TASK REQUIREMENTS: Could you print exactly the lines of the listing below, starting at the line that has "a desirable place" and ending at the line that has "i.e., $\bpi \cdot \bb$", and only those lines?

—————

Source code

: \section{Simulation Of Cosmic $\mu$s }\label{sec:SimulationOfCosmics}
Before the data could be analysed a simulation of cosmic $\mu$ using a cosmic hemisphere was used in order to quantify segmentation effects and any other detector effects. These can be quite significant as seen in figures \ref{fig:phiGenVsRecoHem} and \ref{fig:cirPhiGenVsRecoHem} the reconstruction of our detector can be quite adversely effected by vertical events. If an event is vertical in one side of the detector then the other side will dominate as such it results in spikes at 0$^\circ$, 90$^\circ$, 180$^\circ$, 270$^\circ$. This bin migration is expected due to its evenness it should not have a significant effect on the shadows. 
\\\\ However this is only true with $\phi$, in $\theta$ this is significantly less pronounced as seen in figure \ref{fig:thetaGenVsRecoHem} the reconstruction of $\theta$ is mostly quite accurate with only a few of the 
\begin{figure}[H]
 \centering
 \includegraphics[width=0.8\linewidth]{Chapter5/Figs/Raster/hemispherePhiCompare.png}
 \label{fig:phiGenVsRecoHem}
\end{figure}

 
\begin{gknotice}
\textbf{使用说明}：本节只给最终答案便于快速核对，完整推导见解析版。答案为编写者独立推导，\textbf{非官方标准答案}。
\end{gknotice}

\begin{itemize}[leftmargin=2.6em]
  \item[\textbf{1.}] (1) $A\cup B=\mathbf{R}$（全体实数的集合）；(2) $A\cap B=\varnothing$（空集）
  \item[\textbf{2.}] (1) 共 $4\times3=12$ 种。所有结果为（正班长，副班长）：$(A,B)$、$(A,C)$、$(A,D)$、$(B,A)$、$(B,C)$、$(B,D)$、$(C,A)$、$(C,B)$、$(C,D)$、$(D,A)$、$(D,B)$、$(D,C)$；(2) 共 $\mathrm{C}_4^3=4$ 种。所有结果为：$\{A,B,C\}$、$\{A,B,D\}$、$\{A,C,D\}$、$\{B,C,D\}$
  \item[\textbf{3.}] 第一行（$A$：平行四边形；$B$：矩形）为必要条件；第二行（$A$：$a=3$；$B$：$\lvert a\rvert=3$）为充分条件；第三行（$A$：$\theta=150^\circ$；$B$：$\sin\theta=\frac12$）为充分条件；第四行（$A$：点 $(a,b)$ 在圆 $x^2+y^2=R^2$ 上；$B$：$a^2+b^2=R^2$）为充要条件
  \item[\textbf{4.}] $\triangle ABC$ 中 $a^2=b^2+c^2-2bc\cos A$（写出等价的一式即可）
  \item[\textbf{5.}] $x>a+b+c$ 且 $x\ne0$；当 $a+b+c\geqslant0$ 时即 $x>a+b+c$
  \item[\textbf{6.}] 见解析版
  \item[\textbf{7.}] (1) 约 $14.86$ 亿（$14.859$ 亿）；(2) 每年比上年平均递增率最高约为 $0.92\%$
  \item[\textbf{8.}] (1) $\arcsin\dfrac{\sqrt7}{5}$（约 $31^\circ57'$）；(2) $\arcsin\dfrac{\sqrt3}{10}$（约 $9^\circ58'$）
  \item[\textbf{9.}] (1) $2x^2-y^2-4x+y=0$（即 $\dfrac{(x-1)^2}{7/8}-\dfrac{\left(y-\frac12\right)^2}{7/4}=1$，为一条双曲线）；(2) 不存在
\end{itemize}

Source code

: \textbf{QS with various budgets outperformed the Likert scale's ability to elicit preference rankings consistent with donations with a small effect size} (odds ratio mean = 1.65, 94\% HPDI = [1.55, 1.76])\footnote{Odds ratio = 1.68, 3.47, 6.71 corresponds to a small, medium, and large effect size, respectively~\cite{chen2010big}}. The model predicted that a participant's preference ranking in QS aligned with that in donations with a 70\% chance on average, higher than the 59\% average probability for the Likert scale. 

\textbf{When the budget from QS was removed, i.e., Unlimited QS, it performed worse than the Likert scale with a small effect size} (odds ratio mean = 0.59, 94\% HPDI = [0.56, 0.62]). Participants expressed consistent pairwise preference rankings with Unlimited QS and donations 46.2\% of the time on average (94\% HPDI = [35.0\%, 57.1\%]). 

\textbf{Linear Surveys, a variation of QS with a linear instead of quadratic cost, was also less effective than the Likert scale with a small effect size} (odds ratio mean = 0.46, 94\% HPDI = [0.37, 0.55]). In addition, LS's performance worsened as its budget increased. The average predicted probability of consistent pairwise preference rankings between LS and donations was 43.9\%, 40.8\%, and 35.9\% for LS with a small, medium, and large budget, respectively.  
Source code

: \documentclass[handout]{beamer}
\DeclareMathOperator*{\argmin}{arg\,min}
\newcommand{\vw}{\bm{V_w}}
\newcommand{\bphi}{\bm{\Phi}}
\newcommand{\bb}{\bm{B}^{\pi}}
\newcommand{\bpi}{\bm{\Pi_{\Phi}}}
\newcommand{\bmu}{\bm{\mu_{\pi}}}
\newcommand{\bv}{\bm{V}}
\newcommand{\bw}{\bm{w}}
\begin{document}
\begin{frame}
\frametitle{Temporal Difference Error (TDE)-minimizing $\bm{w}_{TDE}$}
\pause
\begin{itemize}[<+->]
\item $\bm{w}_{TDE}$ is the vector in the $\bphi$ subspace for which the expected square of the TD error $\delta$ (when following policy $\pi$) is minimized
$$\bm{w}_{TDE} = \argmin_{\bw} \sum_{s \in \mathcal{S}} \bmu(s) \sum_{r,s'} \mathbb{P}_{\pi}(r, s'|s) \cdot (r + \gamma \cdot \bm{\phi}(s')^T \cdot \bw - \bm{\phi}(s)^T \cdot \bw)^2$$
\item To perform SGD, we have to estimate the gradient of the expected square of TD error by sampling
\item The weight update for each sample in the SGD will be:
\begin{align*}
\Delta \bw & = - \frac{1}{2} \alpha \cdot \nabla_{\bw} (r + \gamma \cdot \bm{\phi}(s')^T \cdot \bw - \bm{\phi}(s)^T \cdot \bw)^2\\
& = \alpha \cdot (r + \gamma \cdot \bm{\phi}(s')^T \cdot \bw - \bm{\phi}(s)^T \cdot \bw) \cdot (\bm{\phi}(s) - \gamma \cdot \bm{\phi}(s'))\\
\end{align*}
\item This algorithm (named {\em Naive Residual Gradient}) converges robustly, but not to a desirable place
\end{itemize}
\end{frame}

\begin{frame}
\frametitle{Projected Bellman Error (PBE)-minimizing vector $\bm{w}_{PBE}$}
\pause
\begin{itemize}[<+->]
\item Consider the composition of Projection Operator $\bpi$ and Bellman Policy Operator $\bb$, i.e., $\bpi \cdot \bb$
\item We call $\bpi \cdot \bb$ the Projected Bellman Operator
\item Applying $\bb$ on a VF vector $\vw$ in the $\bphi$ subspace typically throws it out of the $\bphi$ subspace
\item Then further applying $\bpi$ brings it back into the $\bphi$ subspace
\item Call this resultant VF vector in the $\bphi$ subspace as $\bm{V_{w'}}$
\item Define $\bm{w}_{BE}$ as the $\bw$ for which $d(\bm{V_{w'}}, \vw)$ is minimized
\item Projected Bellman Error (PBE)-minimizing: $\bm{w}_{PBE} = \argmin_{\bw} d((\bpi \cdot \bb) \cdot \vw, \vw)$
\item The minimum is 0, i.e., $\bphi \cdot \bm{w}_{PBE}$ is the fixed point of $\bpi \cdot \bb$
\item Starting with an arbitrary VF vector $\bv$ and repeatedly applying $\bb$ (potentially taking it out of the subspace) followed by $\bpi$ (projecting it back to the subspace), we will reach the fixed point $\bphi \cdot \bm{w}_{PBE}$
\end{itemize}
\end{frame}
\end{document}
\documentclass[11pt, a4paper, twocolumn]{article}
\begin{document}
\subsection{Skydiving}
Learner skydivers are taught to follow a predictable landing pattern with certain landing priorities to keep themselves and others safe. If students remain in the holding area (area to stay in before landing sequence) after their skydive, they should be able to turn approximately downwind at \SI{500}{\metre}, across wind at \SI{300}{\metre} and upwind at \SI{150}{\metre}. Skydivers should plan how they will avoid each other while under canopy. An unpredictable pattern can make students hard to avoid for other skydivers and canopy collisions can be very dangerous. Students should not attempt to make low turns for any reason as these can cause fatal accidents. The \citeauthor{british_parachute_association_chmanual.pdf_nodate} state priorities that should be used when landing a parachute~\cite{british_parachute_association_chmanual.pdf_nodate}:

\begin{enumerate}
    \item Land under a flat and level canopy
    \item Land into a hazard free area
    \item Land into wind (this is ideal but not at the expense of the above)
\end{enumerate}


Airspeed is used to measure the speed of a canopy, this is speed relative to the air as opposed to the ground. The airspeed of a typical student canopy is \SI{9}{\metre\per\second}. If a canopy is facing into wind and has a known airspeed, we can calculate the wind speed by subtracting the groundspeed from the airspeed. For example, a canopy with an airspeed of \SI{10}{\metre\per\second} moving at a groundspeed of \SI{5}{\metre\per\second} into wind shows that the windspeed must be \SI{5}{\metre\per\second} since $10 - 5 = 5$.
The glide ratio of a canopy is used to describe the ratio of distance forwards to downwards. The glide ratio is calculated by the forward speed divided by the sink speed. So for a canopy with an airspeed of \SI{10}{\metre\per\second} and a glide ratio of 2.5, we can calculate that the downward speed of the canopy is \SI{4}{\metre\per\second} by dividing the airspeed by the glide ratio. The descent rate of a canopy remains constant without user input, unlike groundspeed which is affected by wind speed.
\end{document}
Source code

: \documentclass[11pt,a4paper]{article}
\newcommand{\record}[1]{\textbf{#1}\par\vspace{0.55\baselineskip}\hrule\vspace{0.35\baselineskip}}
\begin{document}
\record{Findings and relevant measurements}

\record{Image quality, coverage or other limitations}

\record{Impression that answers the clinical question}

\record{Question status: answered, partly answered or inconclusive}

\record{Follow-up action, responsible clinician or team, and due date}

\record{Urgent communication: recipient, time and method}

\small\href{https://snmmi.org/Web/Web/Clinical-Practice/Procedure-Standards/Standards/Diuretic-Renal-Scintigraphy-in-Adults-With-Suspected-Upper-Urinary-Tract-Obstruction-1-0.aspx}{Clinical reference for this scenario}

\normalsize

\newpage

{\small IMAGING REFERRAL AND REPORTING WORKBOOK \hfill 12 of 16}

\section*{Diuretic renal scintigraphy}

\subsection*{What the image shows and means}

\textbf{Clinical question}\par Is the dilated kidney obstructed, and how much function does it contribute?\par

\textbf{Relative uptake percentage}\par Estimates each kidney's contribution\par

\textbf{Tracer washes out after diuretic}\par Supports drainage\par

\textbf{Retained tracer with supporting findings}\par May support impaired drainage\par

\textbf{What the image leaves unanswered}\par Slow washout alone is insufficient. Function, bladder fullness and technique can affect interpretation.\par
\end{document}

—————

TASK OUTPUT:
\item This algorithm (named {\em Naive Residual Gradient}) converges robustly, but not to a desirable place
\end{itemize}
\end{frame}

\begin{frame}
\frametitle{Projected Bellman Error (PBE)-minimizing vector $\bm{w}_{PBE}$}
\pause
\begin{itemize}[<+->]
\item Consider the composition of Projection Operator $\bpi$ and Bellman Policy Operator $\bb$, i.e., $\bpi \cdot \bb$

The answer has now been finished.